• _Task requirements_: Whenever a line in this data holds the word "with", report that line in full.

• _Data section_:
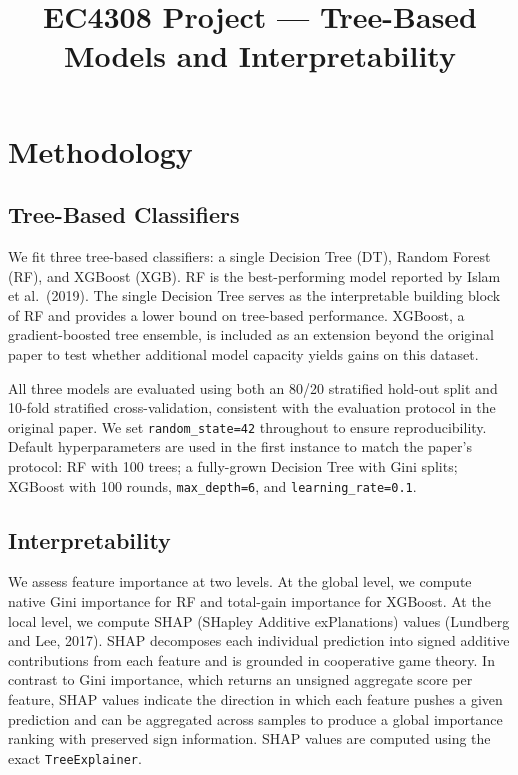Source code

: \documentclass[11pt]{article}
\title{EC4308 Project --- Tree-Based Models and Interpretability}
\author{}
\date{}
\begin{document}
\maketitle


\section*{Methodology}

\subsection*{Tree-Based Classifiers}

We fit three tree-based classifiers: a single Decision Tree (DT), Random
Forest (RF), and XGBoost (XGB). RF is the best-performing model reported by
Islam et al.\ (2019). The single Decision Tree serves as the interpretable
building block of RF and provides a lower bound on tree-based performance.
XGBoost, a gradient-boosted tree ensemble, is included as an extension beyond
the original paper to test whether additional model capacity yields gains on
this dataset.

All three models are evaluated using both an 80/20 stratified hold-out split
and 10-fold stratified cross-validation, consistent with the evaluation
protocol in the original paper. We set \texttt{random\_state=42} throughout
to ensure reproducibility. Default hyperparameters are used in the first
instance to match the paper's protocol: RF with 100 trees; a fully-grown
Decision Tree with Gini splits; XGBoost with 100 rounds,
\texttt{max\_depth=6}, and \texttt{learning\_rate=0.1}.

\subsection*{Interpretability}

We assess feature importance at two levels. At the global level, we compute
native Gini importance for RF and total-gain importance for XGBoost. At the
local level, we compute SHAP (SHapley Additive exPlanations) values
(Lundberg and Lee, 2017). SHAP decomposes each individual prediction into
signed additive contributions from each feature and is grounded in
cooperative game theory. In contrast to Gini importance, which returns an
unsigned aggregate score per feature, SHAP values indicate the direction in
which each feature pushes a given prediction and can be aggregated across
samples to produce a global importance ranking with preserved sign
information. SHAP values are computed using the exact \texttt{TreeExplainer}.
\end{document}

• _Task answer_:
and 10-fold stratified cross-validation, consistent with the evaluation
instance to match the paper's protocol: RF with 100 trees; a fully-grown
Decision Tree with Gini splits; XGBoost with 100 rounds,
samples to produce a global importance ranking with preserved sign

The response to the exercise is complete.